In 1990, Hoover, Patrick Spain, and the same friends who helped start Bookstop started The Reference Press to publish Hoover's Handbook, an annual guide to big companies and other enterprises. The Reference Press would become Hoover's under the leadership of Hoover's friend Patrick Spain. Hoover stepped down as chief executive officer in December 1992 to return to retailing, but remained on as chairman of the board of directors. In 1999 Hoover's, Inc. began trading on the NASDAQ until it was purchased in 2003 by Dun & Bradstreet for $117 million.
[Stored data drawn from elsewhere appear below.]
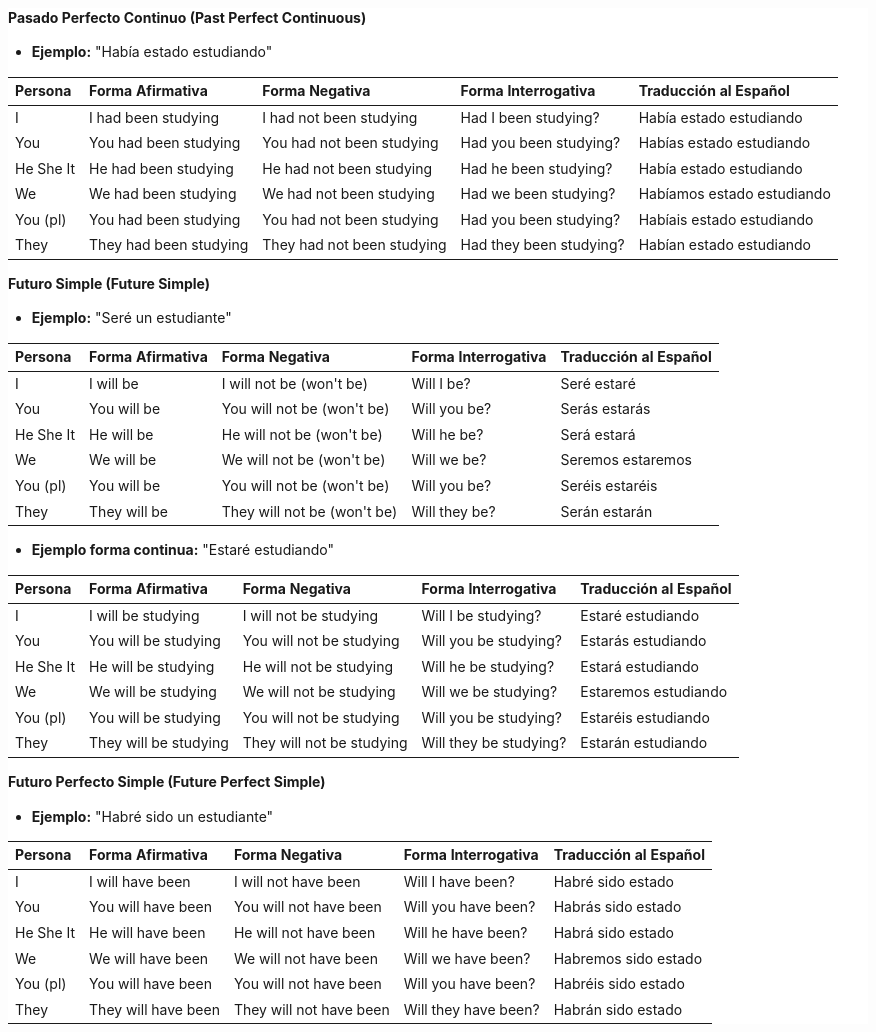 **Pasado Perfecto Continuo (Past Perfect Continuous)**

*   **Ejemplo:** "Había estado estudiando"

| Persona  | Forma Afirmativa      | Forma Negativa          | Forma Interrogativa           | Traducción al Español    |
| :------- | :--------------------- | :----------------------- | :----------------------------- | :------------------------ |
| I        | I had been studying  | I had not been studying | Had I been studying?      | Había estado estudiando   |
| You      | You had been studying | You had not been studying| Had you been studying?     | Habías estado estudiando  |
| He She It | He had been studying | He had not been studying| Had he been studying?      | Había estado estudiando   |
| We       | We had been studying| We had not been studying| Had we been studying?      | Habíamos estado estudiando |
| You (pl) | You had been studying| You had not been studying| Had you been studying?     | Habíais estado estudiando |
| They     | They had been studying| They had not been studying| Had they been studying?     | Habían estado estudiando  |

**Futuro Simple (Future Simple)**

*   **Ejemplo:** "Seré un estudiante"

| Persona  | Forma Afirmativa | Forma Negativa         | Forma Interrogativa          | Traducción al Español |
| :------- | :---------------- | :---------------------- | :---------------------------- | :-------------------- |
| I        | I will be        | I will not be (won't be) | Will I be?               | Seré estaré          |
| You      | You will be      | You will not be (won't be)| Will you be?             | Serás estarás         |
| He She It | He will be       | He will not be (won't be)| Will he be?              | Será estará          |
| We       | We will be      | We will not be (won't be)| Will we be?              | Seremos estaremos       |
| You (pl) | You will be      | You will not be (won't be)| Will you be?             | Seréis estaréis        |
| They     | They will be     | They will not be (won't be)| Will they be?             | Serán estarán         |

*   **Ejemplo forma continua:** "Estaré estudiando"

| Persona  | Forma Afirmativa | Forma Negativa         | Forma Interrogativa          | Traducción al Español |
| :------- | :---------------- | :---------------------- | :---------------------------- | :-------------------- |
| I        | I will be studying        | I will not be studying  | Will I be studying?               | Estaré estudiando         |
| You      | You will be studying      | You will not be studying | Will you be studying?             | Estarás estudiando         |
| He She It | He will be studying       | He will not be studying | Will he be studying?              | Estará estudiando          |
| We       | We will be studying      | We will not be studying | Will we be studying?              | Estaremos estudiando      |
| You (pl) | You will be studying      | You will not be studying | Will you be studying?             | Estaréis estudiando        |
| They     | They will be studying     | They will not be studying | Will they be studying?             | Estarán estudiando         |

**Futuro Perfecto Simple (Future Perfect Simple)**

*   **Ejemplo:** "Habré sido un estudiante"

| Persona  | Forma Afirmativa    | Forma Negativa           | Forma Interrogativa            | Traducción al Español  |
| :------- | :------------------ | :------------------------ | :------------------------------ | :---------------------- |
| I        | I will have been    | I will not have been     | Will I have been?          | Habré sido estado      |
| You      | You will have been  | You will not have been   | Will you have been?        | Habrás sido estado     |
| He She It | He will have been   | He will not have been     | Will he have been?         | Habrá sido estado      |
| We       | We will have been  | We will not have been    | Will we have been?         | Habremos sido estado   |
| You (pl) | You will have been  | You will not have been   | Will you have been?        | Habréis sido estado    |
| They     | They will have been | They will not have been  | Will they have been?         | Habrán sido estado     |
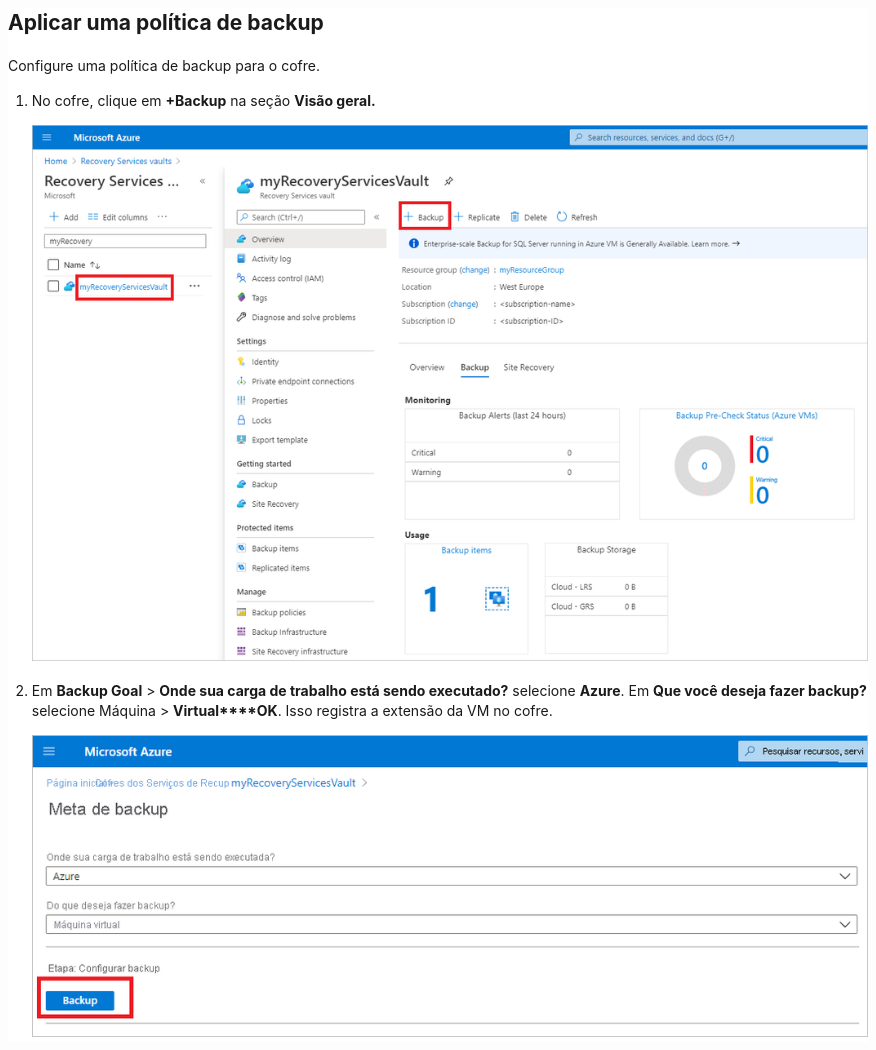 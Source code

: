 ## <a name="apply-a-backup-policy"></a>Aplicar uma política de backup

Configure uma política de backup para o cofre.

1. No cofre, clique em **+Backup** na seção **Visão geral.**

   ![Botão Backup](./media/backup-azure-arm-vms-prepare/backup-button.png)

2. Em **Backup Goal** > **Onde sua carga de trabalho está sendo executado?** selecione **Azure**. Em **Que você deseja fazer backup?** selecione Máquina >   **Virtual****OK**. Isso registra a extensão da VM no cofre.

   ![Painéis Backup e Meta de Backup](./media/backup-azure-arm-vms-prepare/select-backup-goal-1.png)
===TravelFest Superstores===

In 1994, using capital he had raised in a private placement and from small investors in Texas, Hoover opened two TravelFest stores in Austin and one in Houston. The superstore concept lost a major source of revenue when major airlines cut back the commissions they paid to travel agents. The stores were subsequently closed.

===RoadStoryUSA===

In 2005 Hoover founded StoryStores, to build a chain of for-profit museums. The first, RoadStoryUSA, was planned to be a museum and entertainment center dedicated to the American road and all things connected with it. During the 2008 recession the project was aborted.

===Bigwig Games===

In 2012 he started Bigwig Games, to produce business and social science strategic simulation games for the iPad and other tablet devices. Hoover is the CEO and chief game designer of Bigwig Games. In August 2014 the company launched its first game, Restaurant Bigwig, for the iPad.
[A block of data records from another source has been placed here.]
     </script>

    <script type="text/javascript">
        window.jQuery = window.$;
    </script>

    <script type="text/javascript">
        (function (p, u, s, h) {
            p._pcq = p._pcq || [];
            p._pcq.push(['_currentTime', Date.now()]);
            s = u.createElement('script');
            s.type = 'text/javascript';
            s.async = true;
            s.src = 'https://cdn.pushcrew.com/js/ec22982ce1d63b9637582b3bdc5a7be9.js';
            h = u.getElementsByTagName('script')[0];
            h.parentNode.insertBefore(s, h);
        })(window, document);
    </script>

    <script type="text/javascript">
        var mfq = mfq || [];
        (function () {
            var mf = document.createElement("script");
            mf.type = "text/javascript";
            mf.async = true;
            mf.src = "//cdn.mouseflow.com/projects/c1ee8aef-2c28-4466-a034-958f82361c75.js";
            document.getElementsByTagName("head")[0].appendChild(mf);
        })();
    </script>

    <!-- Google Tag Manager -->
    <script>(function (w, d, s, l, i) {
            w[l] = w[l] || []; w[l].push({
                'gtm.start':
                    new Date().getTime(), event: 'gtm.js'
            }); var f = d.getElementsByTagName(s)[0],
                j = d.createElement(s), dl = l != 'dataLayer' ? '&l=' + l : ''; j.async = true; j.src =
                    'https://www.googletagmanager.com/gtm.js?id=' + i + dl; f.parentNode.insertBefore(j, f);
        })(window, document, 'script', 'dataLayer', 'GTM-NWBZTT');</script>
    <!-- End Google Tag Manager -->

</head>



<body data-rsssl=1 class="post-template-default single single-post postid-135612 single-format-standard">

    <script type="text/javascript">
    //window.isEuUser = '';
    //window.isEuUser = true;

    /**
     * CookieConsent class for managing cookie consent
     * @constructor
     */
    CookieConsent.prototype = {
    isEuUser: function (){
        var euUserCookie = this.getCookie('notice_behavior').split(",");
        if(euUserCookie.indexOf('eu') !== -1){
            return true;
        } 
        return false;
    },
===American Business History Center===

In 2019 Hoover started the American Business History Center, a 501(c)3 non-profit corporation, devoted to the study, popularization, and celebration of business and entrepreneurial history. The center's purpose is to create and sponsor outreach programs including social media, speeches, video and audio presentations, tours, and books and other printed and digital articles and publications.

===Board Memberships===

From 1988 to 1993 Hoover served on the Board of Directors of Whole Foods Market.
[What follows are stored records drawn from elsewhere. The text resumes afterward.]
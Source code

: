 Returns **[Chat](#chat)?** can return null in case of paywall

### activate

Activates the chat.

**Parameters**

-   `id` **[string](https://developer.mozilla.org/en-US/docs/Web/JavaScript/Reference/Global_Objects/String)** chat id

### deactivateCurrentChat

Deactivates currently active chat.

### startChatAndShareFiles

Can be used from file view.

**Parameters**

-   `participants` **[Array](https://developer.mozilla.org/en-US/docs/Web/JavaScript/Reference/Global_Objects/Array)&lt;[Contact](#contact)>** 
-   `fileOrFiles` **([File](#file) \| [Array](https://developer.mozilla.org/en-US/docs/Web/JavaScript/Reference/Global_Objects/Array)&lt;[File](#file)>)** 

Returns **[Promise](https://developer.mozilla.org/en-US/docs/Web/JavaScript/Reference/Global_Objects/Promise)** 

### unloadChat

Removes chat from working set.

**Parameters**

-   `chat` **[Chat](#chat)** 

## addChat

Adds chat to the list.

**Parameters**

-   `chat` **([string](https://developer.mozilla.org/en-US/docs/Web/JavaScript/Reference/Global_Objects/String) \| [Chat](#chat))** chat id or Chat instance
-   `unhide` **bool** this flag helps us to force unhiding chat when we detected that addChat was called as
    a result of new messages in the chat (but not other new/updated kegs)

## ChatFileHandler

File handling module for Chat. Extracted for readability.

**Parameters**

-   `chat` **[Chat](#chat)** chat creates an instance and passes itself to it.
Hoover is the executive director and a board member of the American Business History Center. Hoover is a fellow of the IC2 Institute and serves on the University of Texas School of Information Advisory Council, the XADS Advisory Board, and the advisory board of the Archbridge Institute. Hoover is a former member of the University of Chicago Alumni Board of Governors.

==Personal life==

Hoover lives in Flatonia, Texas, where he has a library of more than 57,000 books.

===Recognition===

In 2008, Hoover received a distinguished alumni award from the University of Chicago. In 2011, he was named one of the 30 most influential people in Austin, Texas by the Austin Business Journal. In 2013, he was inducted into the Anderson Indiana Schools Hall of Fame.

===Entrepreneurship===

In 2009, Hoover became the first entrepreneur-in-residence at the McCombs School of Business at the University of Texas at Austin. In 2012, he became the entrepreneur-in-residence at the University of Texas at Austin School of Information. He teaches classes through his independent Hoover Academy, and speaks worldwide. Hoover has mentored hundreds of young entrepreneurs.

===Philanthropy===

In 2001, the University of Chicago opened the Hoover House dormitory, named in honor of Hoover for the gifts of stock in his companies made to the university over the last 20 years.

===Writings===

In 2001, Hoover's book Hoover’s Vision: Original Thinking for Business Success was published by Texere, New York. An updated version of the book re-titled The Art of Enterprise is available on dpdcart in pdf form.

In 2016, Hoover published Gary Hoover's Retail Handbook 2016: Principles, Trends, and Giants of Retailing - a book of the history of retail innovations, mindsets of merchants, and business models of retailing.

In July 2017, Hoover's book The Lifetime Learner's Guide to Reading and Learning was published by Assiduity Publishing House, Philadelphia.

Hoover maintains a blog, Hooversworld, and a YouTube channel - hooverbits.